**TASK INSTRUCTIONS**: Word for word, reproduce each of the entries.

**MATERIALS PROVIDED**:
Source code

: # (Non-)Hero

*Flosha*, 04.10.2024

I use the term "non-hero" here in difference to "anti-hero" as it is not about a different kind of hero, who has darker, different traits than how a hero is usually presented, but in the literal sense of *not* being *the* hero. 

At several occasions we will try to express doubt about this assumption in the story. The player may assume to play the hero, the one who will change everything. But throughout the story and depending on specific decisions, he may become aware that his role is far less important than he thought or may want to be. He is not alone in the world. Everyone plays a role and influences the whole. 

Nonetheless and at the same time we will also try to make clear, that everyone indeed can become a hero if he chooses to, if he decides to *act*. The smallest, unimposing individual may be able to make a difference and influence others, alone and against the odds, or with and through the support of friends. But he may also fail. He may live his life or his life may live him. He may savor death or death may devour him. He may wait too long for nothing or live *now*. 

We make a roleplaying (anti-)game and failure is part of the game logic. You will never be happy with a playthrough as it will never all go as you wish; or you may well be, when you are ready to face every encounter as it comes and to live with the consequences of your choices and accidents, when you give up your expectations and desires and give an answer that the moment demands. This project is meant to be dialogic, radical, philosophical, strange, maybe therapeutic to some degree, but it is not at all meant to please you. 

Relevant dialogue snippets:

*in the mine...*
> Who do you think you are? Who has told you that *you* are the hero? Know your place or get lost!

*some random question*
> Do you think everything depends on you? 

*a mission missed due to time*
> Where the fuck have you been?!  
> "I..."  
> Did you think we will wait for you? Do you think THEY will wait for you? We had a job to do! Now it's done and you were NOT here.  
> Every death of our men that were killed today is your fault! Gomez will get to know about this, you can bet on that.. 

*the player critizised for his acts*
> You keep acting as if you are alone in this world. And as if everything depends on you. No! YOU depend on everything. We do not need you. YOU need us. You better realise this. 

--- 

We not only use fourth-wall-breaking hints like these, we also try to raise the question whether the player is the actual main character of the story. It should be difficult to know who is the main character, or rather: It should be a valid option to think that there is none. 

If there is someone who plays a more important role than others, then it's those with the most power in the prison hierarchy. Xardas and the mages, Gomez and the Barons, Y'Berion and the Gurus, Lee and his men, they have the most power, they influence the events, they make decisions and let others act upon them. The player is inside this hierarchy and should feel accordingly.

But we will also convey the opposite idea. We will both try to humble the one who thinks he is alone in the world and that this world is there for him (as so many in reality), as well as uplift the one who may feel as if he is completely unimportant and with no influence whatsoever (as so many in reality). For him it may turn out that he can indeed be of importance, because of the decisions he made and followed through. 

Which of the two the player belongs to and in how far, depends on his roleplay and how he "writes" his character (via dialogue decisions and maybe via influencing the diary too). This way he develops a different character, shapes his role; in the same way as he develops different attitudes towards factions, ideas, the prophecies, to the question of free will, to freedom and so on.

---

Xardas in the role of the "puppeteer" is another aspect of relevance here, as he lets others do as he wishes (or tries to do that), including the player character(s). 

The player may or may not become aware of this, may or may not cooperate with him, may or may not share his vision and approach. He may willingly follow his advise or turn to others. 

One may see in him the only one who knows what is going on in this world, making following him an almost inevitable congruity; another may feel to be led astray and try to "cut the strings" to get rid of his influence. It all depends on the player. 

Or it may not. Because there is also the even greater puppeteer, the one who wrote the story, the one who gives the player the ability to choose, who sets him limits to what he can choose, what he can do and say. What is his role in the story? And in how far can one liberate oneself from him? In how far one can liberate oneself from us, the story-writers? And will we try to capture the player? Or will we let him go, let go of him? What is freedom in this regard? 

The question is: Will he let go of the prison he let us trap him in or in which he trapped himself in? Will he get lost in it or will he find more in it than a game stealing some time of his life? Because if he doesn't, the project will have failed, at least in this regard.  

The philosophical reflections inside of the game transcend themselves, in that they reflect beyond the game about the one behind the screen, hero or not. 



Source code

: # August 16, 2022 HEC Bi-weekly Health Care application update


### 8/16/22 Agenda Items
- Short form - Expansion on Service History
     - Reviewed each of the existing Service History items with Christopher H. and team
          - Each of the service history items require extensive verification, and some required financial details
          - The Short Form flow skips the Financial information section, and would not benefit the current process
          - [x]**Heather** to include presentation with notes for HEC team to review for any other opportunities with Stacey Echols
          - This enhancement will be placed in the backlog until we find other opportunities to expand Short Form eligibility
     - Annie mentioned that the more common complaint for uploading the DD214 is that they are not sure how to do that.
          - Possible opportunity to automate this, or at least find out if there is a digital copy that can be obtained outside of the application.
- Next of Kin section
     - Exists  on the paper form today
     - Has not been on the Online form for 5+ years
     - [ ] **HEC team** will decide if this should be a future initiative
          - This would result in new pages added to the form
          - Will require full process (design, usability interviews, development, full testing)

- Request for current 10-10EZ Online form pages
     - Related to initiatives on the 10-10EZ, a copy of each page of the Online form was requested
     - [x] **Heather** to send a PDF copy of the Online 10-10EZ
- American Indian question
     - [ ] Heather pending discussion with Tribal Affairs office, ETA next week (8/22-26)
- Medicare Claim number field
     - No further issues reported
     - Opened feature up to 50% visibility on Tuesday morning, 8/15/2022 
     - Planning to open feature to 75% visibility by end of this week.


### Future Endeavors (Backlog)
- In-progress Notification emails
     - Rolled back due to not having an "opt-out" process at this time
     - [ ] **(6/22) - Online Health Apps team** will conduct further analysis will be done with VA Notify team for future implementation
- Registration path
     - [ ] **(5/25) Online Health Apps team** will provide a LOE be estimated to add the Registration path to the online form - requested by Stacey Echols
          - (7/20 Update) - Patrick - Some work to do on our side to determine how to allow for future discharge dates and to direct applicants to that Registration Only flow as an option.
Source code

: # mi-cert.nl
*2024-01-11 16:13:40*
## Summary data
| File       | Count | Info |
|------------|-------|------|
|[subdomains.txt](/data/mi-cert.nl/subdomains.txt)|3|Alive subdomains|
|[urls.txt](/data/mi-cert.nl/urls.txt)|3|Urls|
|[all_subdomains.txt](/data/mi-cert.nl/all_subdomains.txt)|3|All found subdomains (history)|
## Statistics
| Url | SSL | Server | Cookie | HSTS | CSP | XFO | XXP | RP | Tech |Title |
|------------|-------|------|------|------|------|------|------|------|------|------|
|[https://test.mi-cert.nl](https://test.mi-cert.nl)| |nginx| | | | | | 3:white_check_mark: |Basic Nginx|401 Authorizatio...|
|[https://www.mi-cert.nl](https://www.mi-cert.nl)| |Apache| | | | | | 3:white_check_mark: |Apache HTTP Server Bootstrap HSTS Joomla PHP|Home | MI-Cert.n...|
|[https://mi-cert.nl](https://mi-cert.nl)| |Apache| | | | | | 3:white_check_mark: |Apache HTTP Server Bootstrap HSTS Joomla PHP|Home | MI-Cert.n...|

**THE COMPLETED TASK**:
Source code

: # (Non-)Hero

*Flosha*, 04.10.2024

I use the term "non-hero" here in difference to "anti-hero" as it is not about a different kind of hero, who has darker, different traits than how a hero is usually presented, but in the literal sense of *not* being *the* hero. 

At several occasions we will try to express doubt about this assumption in the story. The player may assume to play the hero, the one who will change everything. But throughout the story and depending on specific decisions, he may become aware that his role is far less important than he thought or may want to be. He is not alone in the world. Everyone plays a role and influences the whole. 

Nonetheless and at the same time we will also try to make clear, that everyone indeed can become a hero if he chooses to, if he decides to *act*. The smallest, unimposing individual may be able to make a difference and influence others, alone and against the odds, or with and through the support of friends. But he may also fail. He may live his life or his life may live him. He may savor death or death may devour him. He may wait too long for nothing or live *now*. 

We make a roleplaying (anti-)game and failure is part of the game logic. You will never be happy with a playthrough as it will never all go as you wish; or you may well be, when you are ready to face every encounter as it comes and to live with the consequences of your choices and accidents, when you give up your expectations and desires and give an answer that the moment demands. This project is meant to be dialogic, radical, philosophical, strange, maybe therapeutic to some degree, but it is not at all meant to please you. 

Relevant dialogue snippets:

*in the mine...*
> Who do you think you are? Who has told you that *you* are the hero? Know your place or get lost!

*some random question*
> Do you think everything depends on you? 

*a mission missed due to time*
> Where the fuck have you been?!  
> "I..."  
> Did you think we will wait for you? Do you think THEY will wait for you? We had a job to do! Now it's done and you were NOT here.  
> Every death of our men that were killed today is your fault! Gomez will get to know about this, you can bet on that.. 

*the player critizised for his acts*
> You keep acting as if you are alone in this world. And as if everything depends on you. No! YOU depend on everything. We do not need you. YOU need us. You better realise this. 

--- 

We not only use fourth-wall-breaking hints like these, we also try to raise the question whether the player is the actual main character of the story. It should be difficult to know who is the main character, or rather: It should be a valid option to think that there is none. 

If there is someone who plays a more important role than others, then it's those with the most power in the prison hierarchy. Xardas and the mages, Gomez and the Barons, Y'Berion and the Gurus, Lee and his men, they have the most power, they influence the events, they make decisions and let others act upon them. The player is inside this hierarchy and should feel accordingly.

But we will also convey the opposite idea. We will both try to humble the one who thinks he is alone in the world and that this world is there for him (as so many in reality), as well as uplift the one who may feel as if he is completely unimportant and with no influence whatsoever (as so many in reality). For him it may turn out that he can indeed be of importance, because of the decisions he made and followed through. 

Which of the two the player belongs to and in how far, depends on his roleplay and how he "writes" his character (via dialogue decisions and maybe via influencing the diary too). This way he develops a different character, shapes his role; in the same way as he develops different attitudes towards factions, ideas, the prophecies, to the question of free will, to freedom and so on.

---

Xardas in the role of the "puppeteer" is another aspect of relevance here, as he lets others do as he wishes (or tries to do that), including the player character(s). 

The player may or may not become aware of this, may or may not cooperate with him, may or may not share his vision and approach. He may willingly follow his advise or turn to others. 

One may see in him the only one who knows what is going on in this world, making following him an almost inevitable congruity; another may feel to be led astray and try to "cut the strings" to get rid of his influence. It all depends on the player. 

Or it may not. Because there is also the even greater puppeteer, the one who wrote the story, the one who gives the player the ability to choose, who sets him limits to what he can choose, what he can do and say. What is his role in the story? And in how far can one liberate oneself from him? In how far one can liberate oneself from us, the story-writers? And will we try to capture the player? Or will we let him go, let go of him? What is freedom in this regard? 

The question is: Will he let go of the prison he let us trap him in or in which he trapped himself in? Will he get lost in it or will he find more in it than a game stealing some time of his life? Because if he doesn't, the project will have failed, at least in this regard.  

The philosophical reflections inside of the game transcend themselves, in that they reflect beyond the game about the one behind the screen, hero or not. 



Source code

: # August 16, 2022 HEC Bi-weekly Health Care application update


### 8/16/22 Agenda Items
- Short form - Expansion on Service History
     - Reviewed each of the existing Service History items with Christopher H. and team
          - Each of the service history items require extensive verification, and some required financial details
          - The Short Form flow skips the Financial information section, and would not benefit the current process
          - [x]**Heather** to include presentation with notes for HEC team to review for any other opportunities with Stacey Echols
          - This enhancement will be placed in the backlog until we find other opportunities to expand Short Form eligibility
     - Annie mentioned that the more common complaint for uploading the DD214 is that they are not sure how to do that.
          - Possible opportunity to automate this, or at least find out if there is a digital copy that can be obtained outside of the application.
- Next of Kin section
     - Exists  on the paper form today
     - Has not been on the Online form for 5+ years
     - [ ] **HEC team** will decide if this should be a future initiative
          - This would result in new pages added to the form
          - Will require full process (design, usability interviews, development, full testing)

- Request for current 10-10EZ Online form pages
     - Related to initiatives on the 10-10EZ, a copy of each page of the Online form was requested
     - [x] **Heather** to send a PDF copy of the Online 10-10EZ
- American Indian question
     - [ ] Heather pending discussion with Tribal Affairs office, ETA next week (8/22-26)
- Medicare Claim number field
     - No further issues reported
     - Opened feature up to 50% visibility on Tuesday morning, 8/15/2022 
     - Planning to open feature to 75% visibility by end of this week.


### Future Endeavors (Backlog)
- In-progress Notification emails
     - Rolled back due to not having an "opt-out" process at this time
     - [ ] **(6/22) - Online Health Apps team** will conduct further analysis will be done with VA Notify team for future implementation
- Registration path
     - [ ] **(5/25) Online Health Apps team** will provide a LOE be estimated to add the Registration path to the online form - requested by Stacey Echols
          - (7/20 Update) - Patrick - Some work to do on our side to determine how to allow for future discharge dates and to direct applicants to that Registration Only flow as an option.
Source code

: # mi-cert.nl
*2024-01-11 16:13:40*
## Summary data
| File       | Count | Info |
|------------|-------|------|
|[subdomains.txt](/data/mi-cert.nl/subdomains.txt)|3|Alive subdomains|
|[urls.txt](/data/mi-cert.nl/urls.txt)|3|Urls|
|[all_subdomains.txt](/data/mi-cert.nl/all_subdomains.txt)|3|All found subdomains (history)|
## Statistics
| Url | SSL | Server | Cookie | HSTS | CSP | XFO | XXP | RP | Tech |Title |
|------------|-------|------|------|------|------|------|------|------|------|------|
|[https://test.mi-cert.nl](https://test.mi-cert.nl)| |nginx| | | | | | 3:white_check_mark: |Basic Nginx|401 Authorizatio...|
|[https://www.mi-cert.nl](https://www.mi-cert.nl)| |Apache| | | | | | 3:white_check_mark: |Apache HTTP Server Bootstrap HSTS Joomla PHP|Home | MI-Cert.n...|
|[https://mi-cert.nl](https://mi-cert.nl)| |Apache| | | | | | 3:white_check_mark: |Apache HTTP Server Bootstrap HSTS Joomla PHP|Home | MI-Cert.n...|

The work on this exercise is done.